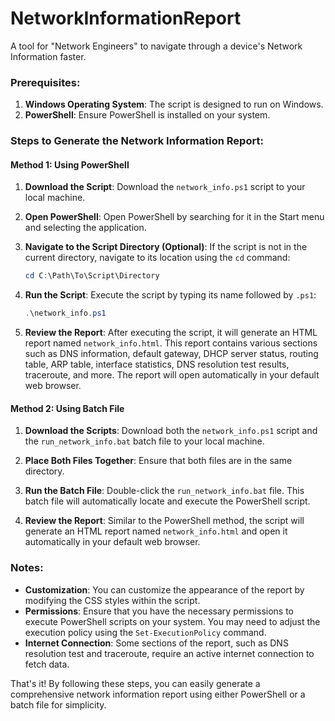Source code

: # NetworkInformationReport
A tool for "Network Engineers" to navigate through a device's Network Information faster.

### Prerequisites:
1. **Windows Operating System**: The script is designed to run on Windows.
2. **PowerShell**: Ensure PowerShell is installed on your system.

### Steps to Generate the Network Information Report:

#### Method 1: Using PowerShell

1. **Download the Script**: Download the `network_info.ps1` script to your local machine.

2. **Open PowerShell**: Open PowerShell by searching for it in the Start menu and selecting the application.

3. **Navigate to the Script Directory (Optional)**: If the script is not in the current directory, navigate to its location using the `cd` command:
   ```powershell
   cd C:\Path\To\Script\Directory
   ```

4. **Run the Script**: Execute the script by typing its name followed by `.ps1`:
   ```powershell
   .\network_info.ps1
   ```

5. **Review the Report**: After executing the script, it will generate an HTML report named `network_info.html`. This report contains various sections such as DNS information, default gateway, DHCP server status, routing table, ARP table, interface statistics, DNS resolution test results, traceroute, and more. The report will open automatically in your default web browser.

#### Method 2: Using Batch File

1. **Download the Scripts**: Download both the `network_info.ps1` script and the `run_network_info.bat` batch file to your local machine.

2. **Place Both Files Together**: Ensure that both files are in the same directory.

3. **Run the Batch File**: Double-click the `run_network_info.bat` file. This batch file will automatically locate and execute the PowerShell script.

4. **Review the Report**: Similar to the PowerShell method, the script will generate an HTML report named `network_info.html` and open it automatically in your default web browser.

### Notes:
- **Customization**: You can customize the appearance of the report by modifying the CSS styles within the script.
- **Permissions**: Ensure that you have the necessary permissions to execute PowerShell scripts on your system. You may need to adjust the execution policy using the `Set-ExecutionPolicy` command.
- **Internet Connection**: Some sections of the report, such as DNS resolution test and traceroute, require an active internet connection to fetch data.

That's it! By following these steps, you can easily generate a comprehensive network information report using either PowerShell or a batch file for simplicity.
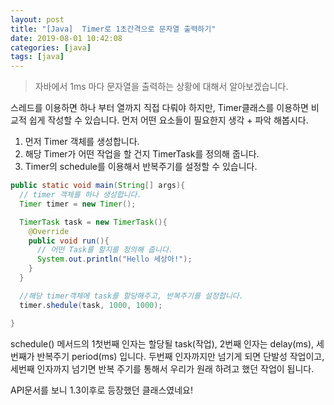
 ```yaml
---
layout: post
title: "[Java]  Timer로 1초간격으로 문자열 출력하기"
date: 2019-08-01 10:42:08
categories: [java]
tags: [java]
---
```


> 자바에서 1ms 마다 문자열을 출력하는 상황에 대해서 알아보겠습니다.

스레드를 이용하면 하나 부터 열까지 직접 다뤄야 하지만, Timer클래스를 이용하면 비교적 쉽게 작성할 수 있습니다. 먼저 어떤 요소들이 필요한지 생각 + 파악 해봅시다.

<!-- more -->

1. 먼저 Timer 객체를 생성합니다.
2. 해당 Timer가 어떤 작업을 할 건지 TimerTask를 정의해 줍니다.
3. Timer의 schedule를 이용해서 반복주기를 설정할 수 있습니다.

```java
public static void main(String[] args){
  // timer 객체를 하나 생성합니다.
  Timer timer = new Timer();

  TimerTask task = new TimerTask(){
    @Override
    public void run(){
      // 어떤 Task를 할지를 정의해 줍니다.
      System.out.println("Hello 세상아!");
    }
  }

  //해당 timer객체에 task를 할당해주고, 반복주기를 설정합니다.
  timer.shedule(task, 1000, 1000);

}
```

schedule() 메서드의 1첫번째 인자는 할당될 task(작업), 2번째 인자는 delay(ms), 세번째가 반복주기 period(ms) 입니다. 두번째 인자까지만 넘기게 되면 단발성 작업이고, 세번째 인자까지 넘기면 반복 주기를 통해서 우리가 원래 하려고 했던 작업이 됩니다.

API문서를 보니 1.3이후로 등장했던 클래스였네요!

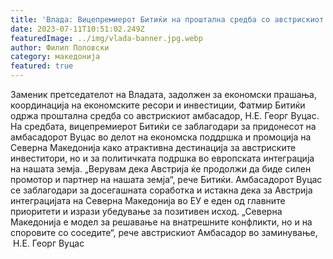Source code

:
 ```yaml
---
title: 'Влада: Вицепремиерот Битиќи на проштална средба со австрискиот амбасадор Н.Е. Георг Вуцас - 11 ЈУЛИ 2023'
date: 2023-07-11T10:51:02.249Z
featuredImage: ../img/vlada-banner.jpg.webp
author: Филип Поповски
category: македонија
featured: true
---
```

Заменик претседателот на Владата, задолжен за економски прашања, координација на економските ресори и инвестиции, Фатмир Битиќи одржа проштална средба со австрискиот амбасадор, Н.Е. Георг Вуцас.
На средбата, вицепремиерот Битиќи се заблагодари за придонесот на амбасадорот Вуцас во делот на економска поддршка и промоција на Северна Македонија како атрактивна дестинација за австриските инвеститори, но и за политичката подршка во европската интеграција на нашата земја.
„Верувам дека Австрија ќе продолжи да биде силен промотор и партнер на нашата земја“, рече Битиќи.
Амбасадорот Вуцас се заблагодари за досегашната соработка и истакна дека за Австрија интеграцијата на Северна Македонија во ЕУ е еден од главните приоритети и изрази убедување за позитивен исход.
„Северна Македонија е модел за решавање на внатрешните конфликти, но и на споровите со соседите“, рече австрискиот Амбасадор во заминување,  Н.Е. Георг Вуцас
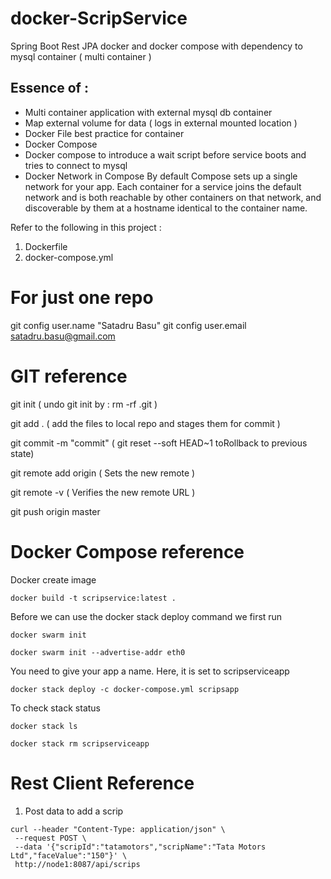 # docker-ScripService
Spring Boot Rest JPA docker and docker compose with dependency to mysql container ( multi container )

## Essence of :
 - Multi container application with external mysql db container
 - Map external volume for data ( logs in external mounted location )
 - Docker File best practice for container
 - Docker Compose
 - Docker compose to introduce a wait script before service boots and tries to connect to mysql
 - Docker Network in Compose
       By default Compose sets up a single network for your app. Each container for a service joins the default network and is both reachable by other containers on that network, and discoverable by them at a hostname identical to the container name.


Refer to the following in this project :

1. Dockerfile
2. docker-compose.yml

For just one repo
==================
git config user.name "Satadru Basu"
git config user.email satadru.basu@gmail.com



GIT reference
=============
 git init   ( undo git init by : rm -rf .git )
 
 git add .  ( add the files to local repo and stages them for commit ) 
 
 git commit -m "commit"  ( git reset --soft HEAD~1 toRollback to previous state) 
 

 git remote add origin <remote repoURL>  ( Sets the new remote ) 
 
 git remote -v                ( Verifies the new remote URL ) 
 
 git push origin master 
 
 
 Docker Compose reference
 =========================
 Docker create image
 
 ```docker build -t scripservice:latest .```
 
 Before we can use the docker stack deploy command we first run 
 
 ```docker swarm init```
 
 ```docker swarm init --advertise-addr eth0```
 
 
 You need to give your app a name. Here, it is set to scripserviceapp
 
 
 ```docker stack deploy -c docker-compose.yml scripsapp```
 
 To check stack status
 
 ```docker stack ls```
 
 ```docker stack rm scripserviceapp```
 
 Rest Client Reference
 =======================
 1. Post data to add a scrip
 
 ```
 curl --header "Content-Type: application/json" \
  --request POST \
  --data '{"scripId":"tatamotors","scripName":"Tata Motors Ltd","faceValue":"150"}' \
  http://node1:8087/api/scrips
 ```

══════════════════════════════

*Exercise directions*: Answer with a number only: how many lines above include the word "navigate"?

*Result for this exercise*: 2